How to complete this task: Check every line below for the word "Creator" and copy the ones that have it.

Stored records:
——————
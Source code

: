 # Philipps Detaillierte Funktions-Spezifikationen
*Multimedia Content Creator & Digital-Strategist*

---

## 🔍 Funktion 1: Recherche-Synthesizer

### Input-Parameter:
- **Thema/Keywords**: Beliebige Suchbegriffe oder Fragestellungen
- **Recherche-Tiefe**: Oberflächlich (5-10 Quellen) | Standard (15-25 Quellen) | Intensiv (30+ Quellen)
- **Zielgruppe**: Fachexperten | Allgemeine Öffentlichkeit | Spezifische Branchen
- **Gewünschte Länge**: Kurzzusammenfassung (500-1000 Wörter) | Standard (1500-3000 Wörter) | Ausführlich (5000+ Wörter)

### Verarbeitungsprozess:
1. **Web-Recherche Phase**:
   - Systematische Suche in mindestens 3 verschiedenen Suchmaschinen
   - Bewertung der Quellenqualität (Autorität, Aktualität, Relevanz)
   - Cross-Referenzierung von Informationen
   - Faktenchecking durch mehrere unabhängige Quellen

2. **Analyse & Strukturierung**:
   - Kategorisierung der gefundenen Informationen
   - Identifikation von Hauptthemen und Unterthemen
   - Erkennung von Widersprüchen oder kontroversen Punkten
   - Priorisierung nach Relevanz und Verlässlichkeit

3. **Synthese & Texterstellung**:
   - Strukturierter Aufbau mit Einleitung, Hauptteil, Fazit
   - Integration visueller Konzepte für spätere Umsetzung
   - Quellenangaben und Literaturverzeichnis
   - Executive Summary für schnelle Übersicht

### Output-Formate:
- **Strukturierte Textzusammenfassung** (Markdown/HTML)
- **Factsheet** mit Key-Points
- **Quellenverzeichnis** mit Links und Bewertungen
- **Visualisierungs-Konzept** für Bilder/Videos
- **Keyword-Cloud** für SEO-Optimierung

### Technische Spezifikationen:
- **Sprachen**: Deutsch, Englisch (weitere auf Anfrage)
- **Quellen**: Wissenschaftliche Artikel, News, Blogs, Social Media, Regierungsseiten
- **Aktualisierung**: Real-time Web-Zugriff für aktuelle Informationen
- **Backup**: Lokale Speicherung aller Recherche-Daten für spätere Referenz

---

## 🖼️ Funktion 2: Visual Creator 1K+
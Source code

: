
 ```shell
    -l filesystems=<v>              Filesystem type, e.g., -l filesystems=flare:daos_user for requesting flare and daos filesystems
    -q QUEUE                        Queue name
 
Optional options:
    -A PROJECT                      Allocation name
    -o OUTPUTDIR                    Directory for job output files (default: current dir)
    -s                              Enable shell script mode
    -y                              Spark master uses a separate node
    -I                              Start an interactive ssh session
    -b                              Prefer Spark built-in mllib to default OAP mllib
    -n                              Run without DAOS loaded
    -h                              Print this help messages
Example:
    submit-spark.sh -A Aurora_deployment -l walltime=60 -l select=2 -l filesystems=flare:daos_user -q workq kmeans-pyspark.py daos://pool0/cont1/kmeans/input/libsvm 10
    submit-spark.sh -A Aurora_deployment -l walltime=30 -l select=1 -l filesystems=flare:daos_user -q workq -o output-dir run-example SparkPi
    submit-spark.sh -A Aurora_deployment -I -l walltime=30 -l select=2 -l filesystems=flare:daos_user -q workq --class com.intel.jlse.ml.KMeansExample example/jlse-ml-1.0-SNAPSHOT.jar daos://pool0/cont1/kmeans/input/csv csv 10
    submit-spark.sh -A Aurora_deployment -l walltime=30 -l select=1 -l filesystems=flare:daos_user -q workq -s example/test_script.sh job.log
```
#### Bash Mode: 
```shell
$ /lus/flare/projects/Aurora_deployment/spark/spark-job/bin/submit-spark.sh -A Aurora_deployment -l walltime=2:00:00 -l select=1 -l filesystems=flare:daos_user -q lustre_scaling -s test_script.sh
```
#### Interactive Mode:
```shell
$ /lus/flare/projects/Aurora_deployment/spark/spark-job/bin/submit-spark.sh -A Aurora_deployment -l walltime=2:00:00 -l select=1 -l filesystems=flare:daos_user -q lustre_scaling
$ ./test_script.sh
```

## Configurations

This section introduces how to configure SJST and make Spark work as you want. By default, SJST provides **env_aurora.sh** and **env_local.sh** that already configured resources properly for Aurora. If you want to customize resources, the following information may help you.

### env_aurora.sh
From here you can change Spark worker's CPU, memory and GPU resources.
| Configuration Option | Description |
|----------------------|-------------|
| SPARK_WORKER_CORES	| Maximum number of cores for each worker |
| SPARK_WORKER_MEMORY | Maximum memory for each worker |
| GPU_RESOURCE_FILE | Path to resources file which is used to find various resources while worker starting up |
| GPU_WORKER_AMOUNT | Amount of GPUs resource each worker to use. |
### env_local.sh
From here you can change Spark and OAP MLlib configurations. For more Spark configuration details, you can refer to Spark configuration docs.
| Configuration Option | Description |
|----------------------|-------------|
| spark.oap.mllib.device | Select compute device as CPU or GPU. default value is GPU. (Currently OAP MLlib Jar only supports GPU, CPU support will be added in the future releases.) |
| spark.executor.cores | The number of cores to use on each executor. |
——————
Finished task:
*Multimedia Content Creator & Digital-Strategist*
## 🖼️ Funktion 2: Visual Creator 1K+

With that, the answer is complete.